We're in strange place where you could say that "the Earth is flat," and that artists from different genres and between underground and mainstream spaces can work together. Your thoughts about the current musical environment?

Kito: It's a dangerous place to be honest. It's really easy to get starry eyes, and get carried away from your vision. [It's easy to get carried away from] the things that inspired you to make music in the first place. When artists do, they get lost. The world of major labels is often to quick to forget about artists that you have to hold your ground.

What are the songs that best describe both your friendship and the time you've spent making music? That's quite the span of time, so I presume there are more than a few.

Kito: That's so hard!

Reija Lee: Fuck! Well, there's Kate Bush...

Kito: I'd like to say a Kate Bush song for sure. I think the obvious one would be "Running Up That Hill," but I think "Army Dreamers."

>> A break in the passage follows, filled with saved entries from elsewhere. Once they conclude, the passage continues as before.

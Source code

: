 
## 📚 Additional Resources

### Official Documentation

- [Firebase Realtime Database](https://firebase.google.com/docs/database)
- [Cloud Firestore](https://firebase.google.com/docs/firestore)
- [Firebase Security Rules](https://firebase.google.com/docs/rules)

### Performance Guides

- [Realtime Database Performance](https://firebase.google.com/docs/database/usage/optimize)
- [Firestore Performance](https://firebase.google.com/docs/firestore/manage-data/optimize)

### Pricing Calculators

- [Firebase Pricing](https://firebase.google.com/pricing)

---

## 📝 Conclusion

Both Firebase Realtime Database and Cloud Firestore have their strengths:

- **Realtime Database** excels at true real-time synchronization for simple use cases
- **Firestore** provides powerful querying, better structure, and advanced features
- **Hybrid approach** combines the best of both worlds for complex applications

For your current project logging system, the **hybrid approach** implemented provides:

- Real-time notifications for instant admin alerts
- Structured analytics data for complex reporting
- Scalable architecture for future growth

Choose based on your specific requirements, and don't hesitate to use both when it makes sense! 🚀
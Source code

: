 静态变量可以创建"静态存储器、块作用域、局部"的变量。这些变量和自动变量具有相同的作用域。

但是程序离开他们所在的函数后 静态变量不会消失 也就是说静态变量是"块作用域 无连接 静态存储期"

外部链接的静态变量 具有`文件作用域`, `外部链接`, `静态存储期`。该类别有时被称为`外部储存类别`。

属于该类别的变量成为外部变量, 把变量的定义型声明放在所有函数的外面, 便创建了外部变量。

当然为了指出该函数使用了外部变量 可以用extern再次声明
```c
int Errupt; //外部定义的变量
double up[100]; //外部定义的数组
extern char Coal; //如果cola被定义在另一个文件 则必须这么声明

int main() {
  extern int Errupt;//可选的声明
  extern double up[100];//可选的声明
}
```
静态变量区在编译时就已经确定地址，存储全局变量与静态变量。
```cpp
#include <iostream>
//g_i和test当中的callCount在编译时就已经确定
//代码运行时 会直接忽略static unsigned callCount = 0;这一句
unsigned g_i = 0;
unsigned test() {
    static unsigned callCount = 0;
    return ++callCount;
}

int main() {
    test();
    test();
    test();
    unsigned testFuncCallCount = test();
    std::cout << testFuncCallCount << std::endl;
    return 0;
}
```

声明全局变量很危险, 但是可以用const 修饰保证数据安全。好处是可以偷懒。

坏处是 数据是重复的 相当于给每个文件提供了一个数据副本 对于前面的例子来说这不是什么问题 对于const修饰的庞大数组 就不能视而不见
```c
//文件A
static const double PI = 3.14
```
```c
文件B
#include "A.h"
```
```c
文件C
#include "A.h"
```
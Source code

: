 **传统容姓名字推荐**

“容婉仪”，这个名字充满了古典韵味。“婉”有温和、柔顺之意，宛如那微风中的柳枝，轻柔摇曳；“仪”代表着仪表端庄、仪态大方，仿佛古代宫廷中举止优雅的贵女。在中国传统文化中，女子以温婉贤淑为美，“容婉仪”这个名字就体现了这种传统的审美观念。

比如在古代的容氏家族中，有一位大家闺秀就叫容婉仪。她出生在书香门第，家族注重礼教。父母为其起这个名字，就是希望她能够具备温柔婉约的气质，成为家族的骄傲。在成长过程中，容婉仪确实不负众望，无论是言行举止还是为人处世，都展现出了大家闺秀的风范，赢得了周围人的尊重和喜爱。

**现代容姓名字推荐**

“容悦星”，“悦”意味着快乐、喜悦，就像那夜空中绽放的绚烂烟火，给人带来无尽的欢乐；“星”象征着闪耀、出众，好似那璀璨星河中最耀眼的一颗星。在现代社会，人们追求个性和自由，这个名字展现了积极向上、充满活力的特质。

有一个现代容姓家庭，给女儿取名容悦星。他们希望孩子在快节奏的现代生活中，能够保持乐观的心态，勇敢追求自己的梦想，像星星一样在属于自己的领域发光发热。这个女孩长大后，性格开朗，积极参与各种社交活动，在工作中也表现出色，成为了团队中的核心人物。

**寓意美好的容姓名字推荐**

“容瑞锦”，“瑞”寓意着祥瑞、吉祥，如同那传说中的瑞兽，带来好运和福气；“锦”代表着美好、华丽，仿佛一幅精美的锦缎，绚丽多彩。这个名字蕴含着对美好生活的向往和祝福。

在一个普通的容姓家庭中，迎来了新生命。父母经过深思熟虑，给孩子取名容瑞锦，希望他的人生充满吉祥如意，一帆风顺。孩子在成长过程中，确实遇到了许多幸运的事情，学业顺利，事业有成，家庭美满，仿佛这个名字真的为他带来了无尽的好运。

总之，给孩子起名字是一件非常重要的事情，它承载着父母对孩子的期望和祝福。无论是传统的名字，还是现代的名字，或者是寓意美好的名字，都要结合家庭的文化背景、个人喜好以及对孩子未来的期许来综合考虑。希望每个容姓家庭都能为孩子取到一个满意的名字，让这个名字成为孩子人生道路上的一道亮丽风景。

Reija Lee: I'm thinking of songs that we party to. Racks!

Like, "Racks on racks on racks," by YC and Future?

Reija Lee: Yeah! We come up for jokes for each song. We make every song about food. Somehow, "Racks" became "Snacks," so it was "snacks on snacks on snacks!" You know, like food piled on top of each other (laughs). It makes no sense, but it became our favorite song in the studio. We also vibe out to Drake.

Kito: Yeah, anything by Drake, especially "From Time." There's probably like a million other ones.